» Material to process:
**********
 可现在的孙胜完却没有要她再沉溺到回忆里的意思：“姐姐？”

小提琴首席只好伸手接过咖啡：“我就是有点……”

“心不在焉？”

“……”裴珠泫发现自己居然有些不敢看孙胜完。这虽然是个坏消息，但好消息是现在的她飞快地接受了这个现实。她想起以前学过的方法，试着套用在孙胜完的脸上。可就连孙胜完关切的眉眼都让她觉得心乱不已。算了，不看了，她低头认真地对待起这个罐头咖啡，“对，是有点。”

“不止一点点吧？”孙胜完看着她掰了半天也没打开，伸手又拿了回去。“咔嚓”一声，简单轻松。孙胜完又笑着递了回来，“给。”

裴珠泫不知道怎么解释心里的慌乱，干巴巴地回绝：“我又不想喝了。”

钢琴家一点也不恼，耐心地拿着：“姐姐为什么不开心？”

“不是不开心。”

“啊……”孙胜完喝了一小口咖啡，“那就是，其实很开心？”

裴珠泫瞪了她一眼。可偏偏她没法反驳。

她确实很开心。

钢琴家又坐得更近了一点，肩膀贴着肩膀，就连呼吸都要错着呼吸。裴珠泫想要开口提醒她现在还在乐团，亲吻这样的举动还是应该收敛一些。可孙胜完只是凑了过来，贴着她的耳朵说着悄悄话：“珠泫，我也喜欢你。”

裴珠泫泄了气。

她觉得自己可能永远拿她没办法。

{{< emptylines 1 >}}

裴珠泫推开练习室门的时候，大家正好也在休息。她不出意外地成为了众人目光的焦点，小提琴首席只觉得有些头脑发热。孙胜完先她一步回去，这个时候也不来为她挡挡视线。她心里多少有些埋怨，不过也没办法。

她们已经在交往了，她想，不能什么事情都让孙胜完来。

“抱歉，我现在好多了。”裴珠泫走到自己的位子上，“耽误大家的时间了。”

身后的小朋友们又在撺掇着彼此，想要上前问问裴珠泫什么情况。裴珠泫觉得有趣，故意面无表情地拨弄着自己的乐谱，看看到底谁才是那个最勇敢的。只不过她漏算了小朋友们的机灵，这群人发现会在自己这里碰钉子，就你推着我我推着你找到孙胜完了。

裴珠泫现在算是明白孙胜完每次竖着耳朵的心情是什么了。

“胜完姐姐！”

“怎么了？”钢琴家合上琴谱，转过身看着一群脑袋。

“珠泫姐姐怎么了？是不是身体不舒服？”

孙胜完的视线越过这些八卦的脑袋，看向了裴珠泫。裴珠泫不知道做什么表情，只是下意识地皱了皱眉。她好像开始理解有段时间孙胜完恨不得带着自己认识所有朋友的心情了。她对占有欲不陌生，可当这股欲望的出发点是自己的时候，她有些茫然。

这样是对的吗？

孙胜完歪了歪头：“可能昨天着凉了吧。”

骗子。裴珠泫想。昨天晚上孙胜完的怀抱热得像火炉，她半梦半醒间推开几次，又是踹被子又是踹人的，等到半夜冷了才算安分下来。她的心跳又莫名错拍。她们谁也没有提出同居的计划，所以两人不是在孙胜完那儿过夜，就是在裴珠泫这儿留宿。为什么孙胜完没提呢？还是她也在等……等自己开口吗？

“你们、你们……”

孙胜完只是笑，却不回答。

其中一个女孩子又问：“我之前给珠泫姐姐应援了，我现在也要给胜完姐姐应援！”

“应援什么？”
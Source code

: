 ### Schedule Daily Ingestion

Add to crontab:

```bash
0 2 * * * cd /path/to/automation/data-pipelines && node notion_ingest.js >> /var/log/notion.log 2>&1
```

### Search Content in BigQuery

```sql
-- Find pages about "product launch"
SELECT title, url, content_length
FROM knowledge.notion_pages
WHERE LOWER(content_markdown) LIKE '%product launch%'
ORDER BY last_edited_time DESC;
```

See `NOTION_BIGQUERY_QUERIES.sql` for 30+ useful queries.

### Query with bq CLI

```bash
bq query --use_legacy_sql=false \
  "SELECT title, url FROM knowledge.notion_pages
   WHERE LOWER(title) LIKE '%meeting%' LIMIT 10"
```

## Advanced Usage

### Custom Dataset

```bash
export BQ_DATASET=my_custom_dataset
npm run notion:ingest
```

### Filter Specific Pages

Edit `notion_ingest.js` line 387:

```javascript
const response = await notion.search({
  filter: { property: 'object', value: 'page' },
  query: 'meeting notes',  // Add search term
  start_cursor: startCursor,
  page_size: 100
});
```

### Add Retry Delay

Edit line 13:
**********
» Work order: Across the entries, each line containing the word "LOWER" is to be counted once; the total alone is to be given.

» The answer: 2